Copy the listing exactly, please, and keep every picture out of it.

####

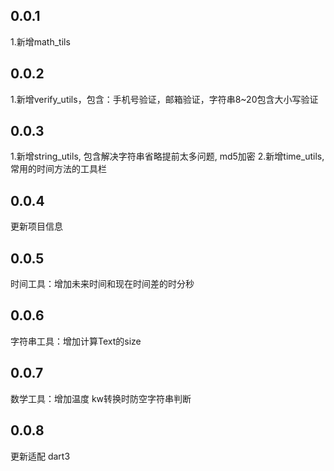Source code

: ## 0.0.1
  1.新增math_tils

## 0.0.2
  1.新增verify_utils，包含：手机号验证，邮箱验证，字符串8~20包含大小写验证

## 0.0.3
  1.新增string_utils, 包含解决字符串省略提前太多问题, md5加密
  2.新增time_utils, 常用的时间方法的工具栏
## 0.0.4
  更新项目信息
## 0.0.5
  时间工具：增加未来时间和现在时间差的时分秒
## 0.0.6
  字符串工具：增加计算Text的size
## 0.0.7
  数学工具：增加温度 kw转换时防空字符串判断
## 0.0.8
  更新适配 dart3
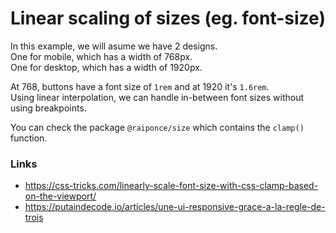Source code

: # Linear scaling of sizes (eg. font-size)

In this example, we will asume we have 2 designs.<br>
One for mobile, which has a width of 768px.<br>
One for desktop, which has a width of 1920px.

At 768, buttons have a font size of `1rem` and at 1920 it's `1.6rem`.<br>
Using linear interpolation, we can handle in-between font sizes without using breakpoints.

You can check the package `@raiponce/size` which contains the `clamp()` function.

### Links

* https://css-tricks.com/linearly-scale-font-size-with-css-clamp-based-on-the-viewport/
* https://putaindecode.io/articles/une-ui-responsive-grace-a-la-regle-de-trois
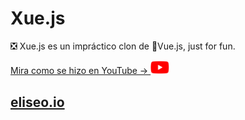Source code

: # Xue.js
❎ Xue.js es un impráctico clon de 🖖Vue.js, just for fun.


<a href="https://youtu.be/LZBH-wP9Z-U">
  Mira como se hizo en YouTube → 
   <img src="./ytb.png" width="30"/>
</a>

## [eliseo.io](https://eliseo.io)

####

* _Written solution_
Source code

: ## 0.0.1
  1.新增math_tils

## 0.0.2
  1.新增verify_utils，包含：手机号验证，邮箱验证，字符串8~20包含大小写验证

## 0.0.3
  1.新增string_utils, 包含解决字符串省略提前太多问题, md5加密
  2.新增time_utils, 常用的时间方法的工具栏
## 0.0.4
  更新项目信息
## 0.0.5
  时间工具：增加未来时间和现在时间差的时分秒
## 0.0.6
  字符串工具：增加计算Text的size
## 0.0.7
  数学工具：增加温度 kw转换时防空字符串判断
## 0.0.8
  更新适配 dart3
Source code

: # Linear scaling of sizes (eg. font-size)

In this example, we will asume we have 2 designs.<br>
One for mobile, which has a width of 768px.<br>
One for desktop, which has a width of 1920px.

At 768, buttons have a font size of `1rem` and at 1920 it's `1.6rem`.<br>
Using linear interpolation, we can handle in-between font sizes without using breakpoints.

You can check the package `@raiponce/size` which contains the `clamp()` function.

### Links

* https://css-tricks.com/linearly-scale-font-size-with-css-clamp-based-on-the-viewport/
* https://putaindecode.io/articles/une-ui-responsive-grace-a-la-regle-de-trois
Source code

: # Xue.js
❎ Xue.js es un impráctico clon de 🖖Vue.js, just for fun.


<a href="https://youtu.be/LZBH-wP9Z-U">
  Mira como se hizo en YouTube → 
   <img src="./ytb.png" width="30"/>
</a>

## [eliseo.io](https://eliseo.io)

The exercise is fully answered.